ASSIGNMENT => Look in the data below for the line that contains "### Too Easy? Def Not". Copy that line and the remaining lines exactly.

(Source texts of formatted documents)
%%

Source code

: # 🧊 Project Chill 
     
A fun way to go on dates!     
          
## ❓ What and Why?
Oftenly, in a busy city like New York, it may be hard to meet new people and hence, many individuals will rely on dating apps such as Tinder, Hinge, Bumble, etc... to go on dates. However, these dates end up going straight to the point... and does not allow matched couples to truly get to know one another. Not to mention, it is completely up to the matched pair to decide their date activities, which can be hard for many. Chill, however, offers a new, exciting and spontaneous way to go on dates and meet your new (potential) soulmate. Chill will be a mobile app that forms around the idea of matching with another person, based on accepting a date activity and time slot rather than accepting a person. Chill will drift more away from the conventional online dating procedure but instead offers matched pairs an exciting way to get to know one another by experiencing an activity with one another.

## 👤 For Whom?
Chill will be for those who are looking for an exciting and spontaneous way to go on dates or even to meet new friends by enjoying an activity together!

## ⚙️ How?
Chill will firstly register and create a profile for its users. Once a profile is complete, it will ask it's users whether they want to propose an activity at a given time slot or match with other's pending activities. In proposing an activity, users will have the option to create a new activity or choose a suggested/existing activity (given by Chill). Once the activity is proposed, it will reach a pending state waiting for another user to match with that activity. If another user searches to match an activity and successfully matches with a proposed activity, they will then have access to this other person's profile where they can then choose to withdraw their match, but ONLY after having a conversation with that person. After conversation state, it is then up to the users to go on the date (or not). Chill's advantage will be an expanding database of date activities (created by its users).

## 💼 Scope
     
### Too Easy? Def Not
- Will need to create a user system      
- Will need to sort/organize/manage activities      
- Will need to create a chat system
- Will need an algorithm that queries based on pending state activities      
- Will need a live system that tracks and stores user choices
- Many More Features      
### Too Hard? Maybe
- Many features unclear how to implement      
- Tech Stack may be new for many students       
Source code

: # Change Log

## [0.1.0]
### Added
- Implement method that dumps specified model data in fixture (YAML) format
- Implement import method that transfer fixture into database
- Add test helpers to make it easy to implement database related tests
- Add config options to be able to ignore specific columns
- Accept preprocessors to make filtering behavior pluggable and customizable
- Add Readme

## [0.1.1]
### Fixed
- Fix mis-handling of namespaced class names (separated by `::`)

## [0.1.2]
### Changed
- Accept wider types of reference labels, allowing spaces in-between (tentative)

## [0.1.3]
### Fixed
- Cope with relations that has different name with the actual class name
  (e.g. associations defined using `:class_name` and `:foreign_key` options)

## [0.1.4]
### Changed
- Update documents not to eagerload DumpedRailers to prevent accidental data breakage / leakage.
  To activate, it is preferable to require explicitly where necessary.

%%

RESPONSE TO THE EXERCISE =>
### Too Easy? Def Not
- Will need to create a user system      
- Will need to sort/organize/manage activities      
- Will need to create a chat system
- Will need an algorithm that queries based on pending state activities      
- Will need a live system that tracks and stores user choices
- Many More Features      
### Too Hard? Maybe
- Many features unclear how to implement      
- Tech Stack may be new for many students       
Source code

: # Change Log

## [0.1.0]
### Added
- Implement method that dumps specified model data in fixture (YAML) format
- Implement import method that transfer fixture into database
- Add test helpers to make it easy to implement database related tests
- Add config options to be able to ignore specific columns
- Accept preprocessors to make filtering behavior pluggable and customizable
- Add Readme

## [0.1.1]
### Fixed
- Fix mis-handling of namespaced class names (separated by `::`)

## [0.1.2]
### Changed
- Accept wider types of reference labels, allowing spaces in-between (tentative)

## [0.1.3]
### Fixed
- Cope with relations that has different name with the actual class name
  (e.g. associations defined using `:class_name` and `:foreign_key` options)

## [0.1.4]
### Changed
- Update documents not to eagerload DumpedRailers to prevent accidental data breakage / leakage.
  To activate, it is preferable to require explicitly where necessary.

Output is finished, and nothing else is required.